Надо заметить также следующее. Рукопись «Гробовщика» помечена 9 сентября, и этого же числа в письмах Пушкина Н. Н. Гончаровой и Плетнёву появляются первые упоминания о холере и карантине. Холера при этом сразу трактуется как остроумный предмет: «Nous avons dans nos environs la Cholera morbus (une tres jolie personne)» (14, 111). «Гробовщик» возникает на фоне холеры, и, очевидно, тема повести связана с этим событием, так как прототип её героя – реальный гробовщик Адриян с Никитской – упоминается в более позднем письме невесте (4 ноября) по поводу московской эпидемии (14, 120). Но Адриян с Никитской в повести «Гробовщик» выведен в самой будничной обстановке, никакой холеры здесь нет. Пушкину не нужен здесь эффект, который можно извлечь из фигуры гробовщика во время холеры[94]

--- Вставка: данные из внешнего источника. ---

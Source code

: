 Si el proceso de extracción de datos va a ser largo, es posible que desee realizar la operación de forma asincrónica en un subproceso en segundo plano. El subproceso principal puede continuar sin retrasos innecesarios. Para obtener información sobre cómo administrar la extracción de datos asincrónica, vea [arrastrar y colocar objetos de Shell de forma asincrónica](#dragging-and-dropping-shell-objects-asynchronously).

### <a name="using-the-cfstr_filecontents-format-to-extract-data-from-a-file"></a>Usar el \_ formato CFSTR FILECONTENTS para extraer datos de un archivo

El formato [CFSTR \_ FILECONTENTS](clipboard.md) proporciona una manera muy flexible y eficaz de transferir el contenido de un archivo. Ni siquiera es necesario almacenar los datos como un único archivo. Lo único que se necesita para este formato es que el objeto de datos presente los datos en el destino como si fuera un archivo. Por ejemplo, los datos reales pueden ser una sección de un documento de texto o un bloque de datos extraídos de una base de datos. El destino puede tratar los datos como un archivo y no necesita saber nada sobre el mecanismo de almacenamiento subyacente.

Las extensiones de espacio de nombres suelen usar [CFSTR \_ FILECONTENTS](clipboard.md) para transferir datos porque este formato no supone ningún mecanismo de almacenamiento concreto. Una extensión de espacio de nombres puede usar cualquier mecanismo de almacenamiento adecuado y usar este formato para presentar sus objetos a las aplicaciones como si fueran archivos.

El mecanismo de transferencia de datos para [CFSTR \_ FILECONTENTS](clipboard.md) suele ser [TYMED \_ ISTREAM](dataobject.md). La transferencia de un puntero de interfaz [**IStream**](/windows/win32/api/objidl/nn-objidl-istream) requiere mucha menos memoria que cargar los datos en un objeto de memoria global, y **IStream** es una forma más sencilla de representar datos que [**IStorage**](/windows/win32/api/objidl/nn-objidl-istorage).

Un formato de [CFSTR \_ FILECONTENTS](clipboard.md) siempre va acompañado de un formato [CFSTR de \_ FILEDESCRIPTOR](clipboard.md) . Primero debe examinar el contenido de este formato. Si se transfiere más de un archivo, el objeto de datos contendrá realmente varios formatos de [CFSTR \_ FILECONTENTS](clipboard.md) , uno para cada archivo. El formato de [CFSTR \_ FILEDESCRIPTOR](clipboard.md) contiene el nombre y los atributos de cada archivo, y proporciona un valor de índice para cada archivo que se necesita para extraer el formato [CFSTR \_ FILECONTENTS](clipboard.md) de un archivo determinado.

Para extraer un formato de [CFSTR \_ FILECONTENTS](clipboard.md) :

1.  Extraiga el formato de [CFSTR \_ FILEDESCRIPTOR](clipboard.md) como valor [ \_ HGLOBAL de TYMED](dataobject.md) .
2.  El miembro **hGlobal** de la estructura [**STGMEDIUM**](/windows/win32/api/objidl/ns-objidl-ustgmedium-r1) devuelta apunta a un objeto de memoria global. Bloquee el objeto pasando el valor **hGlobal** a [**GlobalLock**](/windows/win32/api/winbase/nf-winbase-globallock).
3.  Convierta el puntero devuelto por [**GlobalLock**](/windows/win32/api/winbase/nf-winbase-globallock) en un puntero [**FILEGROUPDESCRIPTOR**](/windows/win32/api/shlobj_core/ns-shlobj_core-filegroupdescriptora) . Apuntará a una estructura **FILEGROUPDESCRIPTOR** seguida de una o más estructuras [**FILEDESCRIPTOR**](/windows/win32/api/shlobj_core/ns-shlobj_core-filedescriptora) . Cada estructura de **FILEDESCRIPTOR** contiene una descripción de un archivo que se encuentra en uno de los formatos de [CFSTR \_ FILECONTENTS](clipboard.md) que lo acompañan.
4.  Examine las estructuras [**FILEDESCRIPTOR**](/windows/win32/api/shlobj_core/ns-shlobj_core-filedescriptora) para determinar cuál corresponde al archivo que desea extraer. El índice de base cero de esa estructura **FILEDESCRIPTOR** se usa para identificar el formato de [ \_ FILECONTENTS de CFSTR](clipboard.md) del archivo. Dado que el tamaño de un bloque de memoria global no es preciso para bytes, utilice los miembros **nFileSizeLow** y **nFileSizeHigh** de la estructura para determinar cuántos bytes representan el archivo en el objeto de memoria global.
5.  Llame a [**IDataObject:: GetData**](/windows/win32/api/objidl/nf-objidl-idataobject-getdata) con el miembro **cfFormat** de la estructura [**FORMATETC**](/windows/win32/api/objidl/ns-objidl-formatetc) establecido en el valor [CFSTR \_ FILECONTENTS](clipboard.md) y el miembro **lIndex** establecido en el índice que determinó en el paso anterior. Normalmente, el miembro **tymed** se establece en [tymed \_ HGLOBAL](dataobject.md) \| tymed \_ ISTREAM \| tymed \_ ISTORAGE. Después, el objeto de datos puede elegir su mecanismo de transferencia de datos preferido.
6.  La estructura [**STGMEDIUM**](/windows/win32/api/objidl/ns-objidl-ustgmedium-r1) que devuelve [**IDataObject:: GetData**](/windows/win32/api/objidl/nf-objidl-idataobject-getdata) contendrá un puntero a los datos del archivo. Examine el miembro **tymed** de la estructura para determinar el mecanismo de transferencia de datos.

и который ярко выразился в наблюдениях В. Ф. Одоевского в эпидемию следующего, 1831 года: «…на улицах гробовые дроги и на них весёлые лица гробовщиков, считающих деньги на гробовых подушках, всё это было Вальтер—Скоттов роман в лицах…».[95] Уже после смерти Пушкина В. Ф. Одоевский начал цикл повестей «Записки гробовщика» (не осуществлённый полностью), написанных с точки зрения гробовщика—философа, наблюдателя человеческой жизни в «решительные минуты нашего существования».[96]Пушкинский гробовщик представлен читателю как «оппозиция» остроумным гробокопателям у Шекспира и Вальтера Скотта. Но оппозиция эта в том состоит, что как раз снимается традиционная для темы гробовщика оппозиция («сия противоположность»). Автор отказывается от романтического контраста, а вместо него предлагает характер, напоминающий о классических единствах.[97]

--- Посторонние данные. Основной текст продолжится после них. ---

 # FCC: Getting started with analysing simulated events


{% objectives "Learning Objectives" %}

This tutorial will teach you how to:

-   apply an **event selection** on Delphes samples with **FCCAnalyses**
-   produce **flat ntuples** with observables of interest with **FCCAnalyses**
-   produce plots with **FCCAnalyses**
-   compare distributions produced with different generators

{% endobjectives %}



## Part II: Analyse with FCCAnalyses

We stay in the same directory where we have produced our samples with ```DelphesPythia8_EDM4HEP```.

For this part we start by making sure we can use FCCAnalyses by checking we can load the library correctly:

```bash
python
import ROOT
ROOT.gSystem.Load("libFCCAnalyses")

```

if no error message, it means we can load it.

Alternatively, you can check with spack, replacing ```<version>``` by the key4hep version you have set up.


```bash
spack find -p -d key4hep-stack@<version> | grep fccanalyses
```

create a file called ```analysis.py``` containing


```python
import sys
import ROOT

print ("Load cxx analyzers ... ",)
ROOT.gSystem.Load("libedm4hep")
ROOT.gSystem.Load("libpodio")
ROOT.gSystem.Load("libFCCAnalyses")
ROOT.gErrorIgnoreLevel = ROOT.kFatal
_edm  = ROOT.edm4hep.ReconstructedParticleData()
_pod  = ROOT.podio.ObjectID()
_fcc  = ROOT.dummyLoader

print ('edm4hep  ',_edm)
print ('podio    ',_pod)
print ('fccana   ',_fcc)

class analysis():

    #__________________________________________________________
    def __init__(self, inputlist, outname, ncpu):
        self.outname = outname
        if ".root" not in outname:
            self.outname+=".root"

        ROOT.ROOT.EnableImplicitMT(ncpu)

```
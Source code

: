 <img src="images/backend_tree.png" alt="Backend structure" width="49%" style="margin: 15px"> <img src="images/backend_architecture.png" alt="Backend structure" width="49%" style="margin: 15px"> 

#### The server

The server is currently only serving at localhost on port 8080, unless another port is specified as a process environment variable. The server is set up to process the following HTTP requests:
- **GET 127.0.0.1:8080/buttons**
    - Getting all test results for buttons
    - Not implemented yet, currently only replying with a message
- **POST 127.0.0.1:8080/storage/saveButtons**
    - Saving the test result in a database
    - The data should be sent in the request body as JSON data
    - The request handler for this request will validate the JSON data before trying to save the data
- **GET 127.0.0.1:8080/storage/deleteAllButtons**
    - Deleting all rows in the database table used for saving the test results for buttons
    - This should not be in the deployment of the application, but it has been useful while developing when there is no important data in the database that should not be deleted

В самом деле, вспомним пушкинское рассуждение о лицах у Шекспира и Мольера: не представляет ли Прохоров, нрав которого «совершенно соответствовал мрачному его ремеслу», уклонение от шекспировского способа характеристики (которому он прямо противопоставлен) к мольеровскому («скупой скуп – и только»)? Но «монотония» Адрияна Прохорова просто мотивирована эмпирическим правдоподобием: «Из уважения к истине.» (в черновом варианте: «. ибо сия повесть не вымышленная.» – 8, 626). Монотония пушкинского гробовщика не является «сущностью» или «принципом» его характера («молье—ровский» тип), она ничего не «означает», а просто у этого гробовщика оказался характер, соответствующий ремеслу, и повествователь поэтому «принуждён» отступить от литературной традиции. Но в плане пушкинской повести эта личная «случайность» приобретает значение важнейшей черты; на ней строится, можно сказать, ситуация повести, ею перераспределяются традиционные для темы остроумные контрасты.